As the UK Supreme Court gives the green light to extradite WikiLeaks founder Julian Assange to Sweden, journalist Al Burke told RT that Swedish prosecutors have too much riding on the whistleblower’s case to simply drop it.
Wednesday’s decision to extradite the scandal-stirring whistleblower Julian Assange has caused both uproar and bewilderment. In the Supreme Court’s ruling, international law trumps domestic jurisdiction, and the final judgment is dictated by the term “judicial authority” as interpreted by French legal practice.
Assange’s lawyers have 14 days to apply to reopen the extradition case. The whistleblower’s legal team has secured the right since the ruling was not made under the UK legal system, so they did not have adequate time to prepare.
For Stockholm, the 18-month stand-off with the British justice over the Australian cyberspace activist has turned into a marathon they just cannot afford to lose says Al Burke, a journalist and author with the Sweden-based Nordic News Network. But the Scandinavian country will hardly be the final destination for Assange, he predicts.
RT: What are your predictions for where the case goes once Assange is handed over?
Al Burke: The Swedish prosecutors have invested so much prestige in this case that they are under a lot of pressure to get him convicted of something. So he cannot walk away. Everything I have seen so far indicates to me that the prosecutor in charge is rather seriously determined to convict him of something.
RT: The court’s decision has revived fears this extradition is just a pretext for Assange’s further prosecution, possibly in the US, and on far more serious charges, such as conspiracy and espionage. Do you see that as a possibility?
AB: I have studied the US foreign policy and its government’s activities for quite a while and I can say this: it would surprise me if they don’t try to get Assange in a way you have described. I think that is a given.
RT: How is the news of Assange’s looming extradition likely to be received in Sweden, judging by how the media there has been covering the proceedings so far?
AB: All I have seen so far in the net is pretty consistent with what we have all along in the past eighteen months or so. And it is mainly hostile and negative attitude towards Julian Assange and his attempt to avoid extradition to Sweden.
RT: Why do you think in the mainstream media, Assange has gone from celebrated truth-teller to a criminal? Was this a planned smear campaign or just an unfortunate coincidence?
AB: Some attribute it to his personal difficulties in dealing with editors in “standard journalism.” Myself, I think there is much of inferiority complex since WikiLeaks has shown the world how incompetent most of the mainstream news organizations are. I don’t think they like it.

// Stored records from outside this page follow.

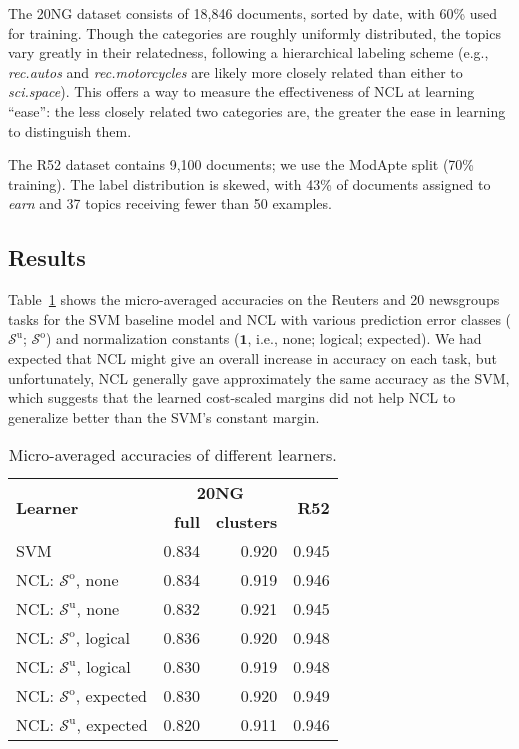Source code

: \documentclass{article} %
\newcommand{\unorderedS}{\mathcal{S}^{\mathrm{u}}}
\newcommand{\orderedS}{\mathcal{S}^{\mathrm{o}}}
\newcommand{\ourmethod}{NCL}
\begin{document}
The 20NG dataset consists of 18,846 documents, sorted by date, with
60\% used for training.  Though the categories are roughly uniformly
distributed, the topics vary greatly in their relatedness, following a
hierarchical labeling scheme (e.g., \emph{rec.autos} and
\emph{rec.motorcycles} are likely more closely related than either to
\emph{sci.space}).  This offers a way to measure the effectiveness of
\ourmethod{} at learning ``ease'':   the less closely related two 
categories are, the greater the ease in learning to distinguish them.

The R52 dataset contains 9,100 documents; we use the ModApte split
(70\% training).  The label distribution is skewed, with 43\% of
documents assigned to \emph{earn} and 37 topics
receiving fewer than 50 examples.


\subsection{Results}

Table~\ref{accuraciesTable} shows the micro-averaged
accuracies on the Reuters and 20 newsgroups tasks for the 
SVM baseline model and \ourmethod{} with
various prediction error classes
($\unorderedS$; $\orderedS$) and normalization constants
($\boldsymbol{1}$, i.e., none; logical; expected).  
We had expected that \ourmethod{} might give an overall
increase in accuracy on each task, but unfortunately, \ourmethod{} 
generally gave approximately the same accuracy as  
the SVM, which
suggests that the learned cost-scaled
margins did not help \ourmethod{} to generalize better than 
the 
SVM's constant margin.  

\begin{table}[t]
\caption{Micro-averaged accuracies of different
  learners.}
\label{accuraciesTable}
\begin{center}
\begin{tabular}{l|rr|r}
\multirow{2}{*}{\bf Learner}          &  \multicolumn{2}{c|}{\bf 20NG} & \multirow{2}{*}{\bf{R52}} \\
                                      & \bf{full} & \bf{clusters}      & 
\\ \hline 
SVM                                   & 0.834     & 0.920              & 0.945 \\
\ourmethod{}: $\orderedS$, none       & 0.834     & 0.919              & 0.946 \\ 
\ourmethod{}: $\unorderedS$, none     & 0.832     & 0.921              & 0.945 \\
\ourmethod{}: $\orderedS$, logical    & 0.836     & 0.920              & 0.948 \\ 
\ourmethod{}: $\unorderedS$, logical  & 0.830     & 0.919              & 0.948 \\
\ourmethod{}: $\orderedS$, expected   & 0.830     & 0.920              & 0.949 \\ 
\ourmethod{}: $\unorderedS$, expected & 0.820     & 0.911              & 0.946 \\
\end{tabular}
\end{center}
\end{table}
\end{document}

‘Assange process sends totally wrong signal to whistleblowers’
In the grand scheme of things, Assange’s court battle in the UK sends the “totally wrong message” to whistleblowers, says investigative journalist Tony Gosling.

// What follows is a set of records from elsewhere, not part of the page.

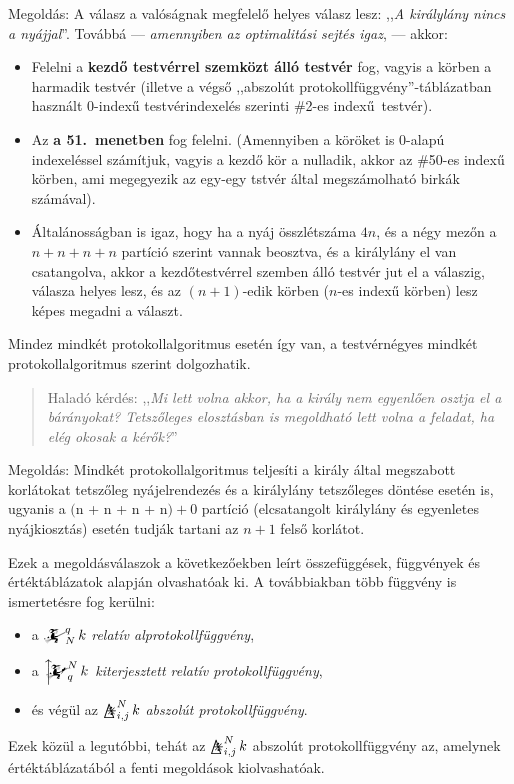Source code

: \documentclass{article}
\newcommand{\eye}{\bigtriangleup\mspace{-14.607mu}\divideontimes}
\newcommand{\eyefun}[4]{\mathop{\eye}^{#1}_{#2,#3}#4}
\newcommand{\mainfun}[3]{\mathwitch_{#1}^{#2}#3}
\newcommand{\mainfunext}[3]{\left\uparrow\!\!\!\mathwitch*_{#2}^{#1}#3\right.}
\begin{document}
	Megoldás: A válasz a valóságnak megfelelő helyes válasz lesz: ,,\textit{A királylány nincs a nyájjal}''.
	Továbbá --- \emph{amennyiben az optimalitási sejtés igaz}, --- akkor:
	\begin{itemize}
		\item Felelni a \textbf{kezdő testvérrel szemközt álló testvér} fog, vagyis a körben a harmadik testvér (illetve a végső ,,abszolút protokollfüggvény''-táblázatban használt 0-indexű testvérindexelés szerinti \#2-es indexű~testvér).
		\item Az \textbf{a 51.~menetben} fog felelni. (Amennyiben a köröket is 0-alapú indexeléssel számítjuk, vagyis a kezdő kör a nulladik, akkor az \#50-es indexű körben, ami megegyezik az egy-egy tstvér által megszámolható birkák számával).
		\item Általánosságban is igaz, hogy ha a nyáj összlétszáma $4n$, és a négy mezőn a $n + n + n + n$ partíció szerint vannak beosztva, és a királylány el van csatangolva, akkor a kezdőtestvérrel szemben álló testvér jut el a válaszig, válasza helyes lesz, és az $(n+1)$-edik körben ($n$-es indexű körben) lesz képes megadni a választ. 
	\end{itemize}

	Mindez mindkét protokollalgoritmus esetén így van, a testvérnégyes mindkét protokollalgoritmus szerint dolgozhatik.
	
	\begin{quotation}
		Haladó kérdés: ,,\textit{Mi lett volna akkor, ha a király nem egyenlően osztja el a bárányokat? Tetszőleges elosztásban is megoldható lett volna a feladat, ha elég okosak a kérők?}''
	\end{quotation}

	Megoldás: Mindkét protokollalgoritmus teljesíti a király által megszabott korlátokat tetszőleg nyájelrendezés és a királylány tetszőleges döntése esetén is, ugyanis a $($n + n + n + n$) + 0$ partíció (elcsatangolt királylány és egyenletes nyájkiosztás) esetén tudják tartani az $n+1$ felső korlátot.

	Ezek a megoldásválaszok a következőekben leírt összefüggések, függvények és értéktáblázatok alapján olvashatóak ki. A továbbiakban több függvény is ismertetésre fog kerülni:
	\begin{itemize}
		\item a $\mainfun Nqk$ \emph{relatív alprotokollfüggvény},
		\item a $\mainfunext Nqk$ \emph{kiterjesztett relatív protokollfüggvény},
		\item és végül az $\eyefun Nijk$ \emph{abszolút protokollfüggvény}.
	\end{itemize}
	Ezek közül a legutóbbi, tehát az  $\eyefun Nijk$ abszolút protokollfüggvény az, amelynek értéktáblázatából a fenti megoldások kiolvashatóak.
\end{document}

“Many people around the world making a tremendous amount of money out of the War on Terror would like to see Assange disappear,” the journalist told RT. “We see an attack on the most important people and most important website in the world, which journalists used when vital information could not be transmitted through mainstream media because of editorial considerations.”
The fact that Assange is a radical publisher doing real investigative journalism is one of the reasons he is under attack, concludes Gosling.